Exercise instructions – Please repeat the data exactly. Any picture in it stays out.

Record excerpts START

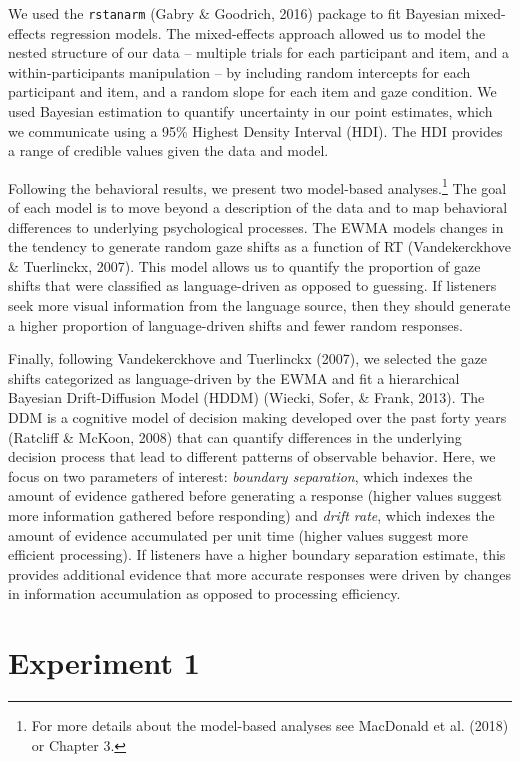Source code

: \documentclass[man,floatsintext]{apa6}
\let\rmarkdownfootnote\footnote%
\def\footnote{\protect\rmarkdownfootnote}
\begin{document}
We used the \texttt{rstanarm} (Gabry \& Goodrich, 2016) package to fit
Bayesian mixed-effects regression models. The mixed-effects approach
allowed us to model the nested structure of our data -- multiple trials
for each participant and item, and a within-participants manipulation --
by including random intercepts for each participant and item, and a
random slope for each item and gaze condition. We used Bayesian
estimation to quantify uncertainty in our point estimates, which we
communicate using a 95\% Highest Density Interval (HDI). The HDI
provides a range of credible values given the data and model.

Following the behavioral results, we present two model-based
analyses.\footnote{For more details about the model-based analyses see
  MacDonald et al. (2018) or Chapter 3.} The goal of each model is to
move beyond a description of the data and to map behavioral differences
to underlying psychological processes. The EWMA models changes in the
tendency to generate random gaze shifts as a function of RT
(Vandekerckhove \& Tuerlinckx, 2007). This model allows us to quantify
the proportion of gaze shifts that were classified as language-driven as
opposed to guessing. If listeners seek more visual information from the
language source, then they should generate a higher proportion of
language-driven shifts and fewer random responses.

Finally, following Vandekerckhove and Tuerlinckx (2007), we selected the
gaze shifts categorized as language-driven by the EWMA and fit a
hierarchical Bayesian Drift-Diffusion Model (HDDM) (Wiecki, Sofer, \&
Frank, 2013). The DDM is a cognitive model of decision making developed
over the past forty years (Ratcliff \& McKoon, 2008) that can quantify
differences in the underlying decision process that lead to different
patterns of observable behavior. Here, we focus on two parameters of
interest: \emph{boundary separation}, which indexes the amount of
evidence gathered before generating a response (higher values suggest
more information gathered before responding) and \emph{drift rate},
which indexes the amount of evidence accumulated per unit time (higher
values suggest more efficient processing). If listeners have a higher
boundary separation estimate, this provides additional evidence that
more accurate responses were driven by changes in information
accumulation as opposed to processing efficiency.

\section{Experiment 1}\label{experiment-1}
\end{document}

Record excerpts END

Completed exercise –
Source code

: \documentclass[man,floatsintext]{apa6}
\let\rmarkdownfootnote\footnote%
\def\footnote{\protect\rmarkdownfootnote}
\begin{document}
We used the \texttt{rstanarm} (Gabry \& Goodrich, 2016) package to fit
Bayesian mixed-effects regression models. The mixed-effects approach
allowed us to model the nested structure of our data -- multiple trials
for each participant and item, and a within-participants manipulation --
by including random intercepts for each participant and item, and a
random slope for each item and gaze condition. We used Bayesian
estimation to quantify uncertainty in our point estimates, which we
communicate using a 95\% Highest Density Interval (HDI). The HDI
provides a range of credible values given the data and model.

Following the behavioral results, we present two model-based
analyses.\footnote{For more details about the model-based analyses see
  MacDonald et al. (2018) or Chapter 3.} The goal of each model is to
move beyond a description of the data and to map behavioral differences
to underlying psychological processes. The EWMA models changes in the
tendency to generate random gaze shifts as a function of RT
(Vandekerckhove \& Tuerlinckx, 2007). This model allows us to quantify
the proportion of gaze shifts that were classified as language-driven as
opposed to guessing. If listeners seek more visual information from the
language source, then they should generate a higher proportion of
language-driven shifts and fewer random responses.

Finally, following Vandekerckhove and Tuerlinckx (2007), we selected the
gaze shifts categorized as language-driven by the EWMA and fit a
hierarchical Bayesian Drift-Diffusion Model (HDDM) (Wiecki, Sofer, \&
Frank, 2013). The DDM is a cognitive model of decision making developed
over the past forty years (Ratcliff \& McKoon, 2008) that can quantify
differences in the underlying decision process that lead to different
patterns of observable behavior. Here, we focus on two parameters of
interest: \emph{boundary separation}, which indexes the amount of
evidence gathered before generating a response (higher values suggest
more information gathered before responding) and \emph{drift rate},
which indexes the amount of evidence accumulated per unit time (higher
values suggest more efficient processing). If listeners have a higher
boundary separation estimate, this provides additional evidence that
more accurate responses were driven by changes in information
accumulation as opposed to processing efficiency.

\section{Experiment 1}\label{experiment-1}
\end{document}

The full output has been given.